The same can not be said for Scott’s mother, Sue, who refused to come to Canada and will not bear even the mention of Live Nation or Mr. Cugliari. “There’s nothing like the bond between a mother and a son, but those two had something very special,” Mr. Johnson explained.

The inquest, which got under way on Monday and is expected to last three weeks with as many as 25 witnesses, began with emotional testimony and ended the day with a technical breakdown of the Downsview Park stage and how it collapsed on June 16, 2012.

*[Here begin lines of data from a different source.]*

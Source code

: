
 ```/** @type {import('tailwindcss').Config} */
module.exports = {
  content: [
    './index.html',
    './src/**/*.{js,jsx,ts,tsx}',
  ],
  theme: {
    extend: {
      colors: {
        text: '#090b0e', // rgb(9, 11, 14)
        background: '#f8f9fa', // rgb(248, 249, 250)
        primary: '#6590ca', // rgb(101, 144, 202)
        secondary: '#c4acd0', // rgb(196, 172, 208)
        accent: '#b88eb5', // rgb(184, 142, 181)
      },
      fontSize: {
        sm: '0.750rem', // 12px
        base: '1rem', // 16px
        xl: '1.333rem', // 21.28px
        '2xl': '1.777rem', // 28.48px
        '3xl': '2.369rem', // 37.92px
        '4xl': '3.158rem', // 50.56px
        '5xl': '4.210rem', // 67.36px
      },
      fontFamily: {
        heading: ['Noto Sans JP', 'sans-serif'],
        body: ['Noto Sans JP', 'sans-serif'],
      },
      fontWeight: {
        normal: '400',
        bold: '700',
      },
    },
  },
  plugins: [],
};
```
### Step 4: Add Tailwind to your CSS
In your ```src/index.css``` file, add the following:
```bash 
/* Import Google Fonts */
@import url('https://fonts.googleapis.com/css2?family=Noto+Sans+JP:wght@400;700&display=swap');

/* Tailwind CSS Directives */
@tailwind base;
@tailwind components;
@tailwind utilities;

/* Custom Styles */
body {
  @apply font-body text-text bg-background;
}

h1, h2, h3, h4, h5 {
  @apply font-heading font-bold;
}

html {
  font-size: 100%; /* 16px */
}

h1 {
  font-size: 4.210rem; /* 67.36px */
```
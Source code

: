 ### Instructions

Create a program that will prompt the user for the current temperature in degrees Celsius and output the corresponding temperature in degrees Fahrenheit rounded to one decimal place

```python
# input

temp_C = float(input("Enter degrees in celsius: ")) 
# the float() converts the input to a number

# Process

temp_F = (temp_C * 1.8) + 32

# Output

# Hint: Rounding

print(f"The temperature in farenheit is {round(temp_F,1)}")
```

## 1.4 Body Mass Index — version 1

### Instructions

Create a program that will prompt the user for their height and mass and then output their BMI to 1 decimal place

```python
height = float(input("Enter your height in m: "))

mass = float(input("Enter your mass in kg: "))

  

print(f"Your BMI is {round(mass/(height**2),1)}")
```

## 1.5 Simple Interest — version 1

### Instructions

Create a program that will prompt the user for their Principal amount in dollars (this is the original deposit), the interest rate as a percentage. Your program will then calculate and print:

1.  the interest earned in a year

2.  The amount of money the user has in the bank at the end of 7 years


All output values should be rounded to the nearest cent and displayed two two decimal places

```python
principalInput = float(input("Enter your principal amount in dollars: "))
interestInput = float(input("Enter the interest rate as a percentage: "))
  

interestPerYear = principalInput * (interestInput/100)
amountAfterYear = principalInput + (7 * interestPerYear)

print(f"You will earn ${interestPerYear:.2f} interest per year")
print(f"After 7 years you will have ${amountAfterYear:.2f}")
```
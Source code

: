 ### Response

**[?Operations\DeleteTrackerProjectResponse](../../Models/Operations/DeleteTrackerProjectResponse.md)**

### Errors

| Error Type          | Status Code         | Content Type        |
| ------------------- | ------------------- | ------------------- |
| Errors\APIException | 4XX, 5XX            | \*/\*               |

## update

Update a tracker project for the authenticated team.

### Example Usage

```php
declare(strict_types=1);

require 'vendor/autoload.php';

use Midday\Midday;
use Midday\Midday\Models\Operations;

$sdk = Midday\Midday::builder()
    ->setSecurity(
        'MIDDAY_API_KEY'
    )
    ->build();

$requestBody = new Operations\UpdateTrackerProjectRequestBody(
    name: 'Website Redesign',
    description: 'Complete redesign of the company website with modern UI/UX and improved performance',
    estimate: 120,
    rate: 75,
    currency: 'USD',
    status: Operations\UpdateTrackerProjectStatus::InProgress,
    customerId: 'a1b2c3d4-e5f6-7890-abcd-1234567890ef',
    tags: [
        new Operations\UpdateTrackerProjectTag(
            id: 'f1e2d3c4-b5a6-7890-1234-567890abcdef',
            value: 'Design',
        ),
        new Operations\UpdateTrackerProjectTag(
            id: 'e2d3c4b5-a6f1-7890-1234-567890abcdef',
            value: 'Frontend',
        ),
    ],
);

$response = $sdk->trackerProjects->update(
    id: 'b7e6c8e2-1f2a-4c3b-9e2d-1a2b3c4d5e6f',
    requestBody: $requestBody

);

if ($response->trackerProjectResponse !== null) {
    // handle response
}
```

After opening statements by Chief Coroner David Cameron, in which he outlined to the jury the scope of the inquest, Mr. Rajan said: “Our view is that Scott should not have died, did not have to die, that his death was preventable.”

Mr. Johnson then took the stand, followed by piano tuner Wayne Ferguson and rigger Shannon Cogan, who recalled that he could see Scott turn around before being crushed by the roof.

In a prepared statement, Radiohead drummer Philip Selway said: “I’m outraged by the lack of justice, the lack of accountability and what I can only perceive to be a complete failure of the justice system."

Still, moments after the first day wrapped, Mr. Selway expressed his immense gratitude for being able to make his statement.

“It was our last chance to put on record how we feel. How we feel we’ve been let down and Ken and Sue have been let down by the process,” he said, clearly still shaken. “I was able to say what’s been important to us. To be able to express our frustrations and our anger at the way the case panned out. Today felt like there was the emotional impact.

“[Scott’s death] is something that everybody [in Radiohead] has had to repress,” he continued. “Once people start talking about it, you see how people are still traumatized.”

In his testimony, Mr. Selway reiterated much of what he previously told The Globe and Mail: that the band was shaken, considered calling it quits and that many members and crew still suffer from a form of PTSD.

Looking ahead to the end of the inquest, he said: “There will be reassurance, particularly if the recommendations the jury gives are implemented. That takes some of the sting out of it.

“But obviously it doesn’t ultimately change the fact that Scott was killed that day. That Ken and Sue have lost their only child. And as a group, I think everybody has been profoundly affected by it."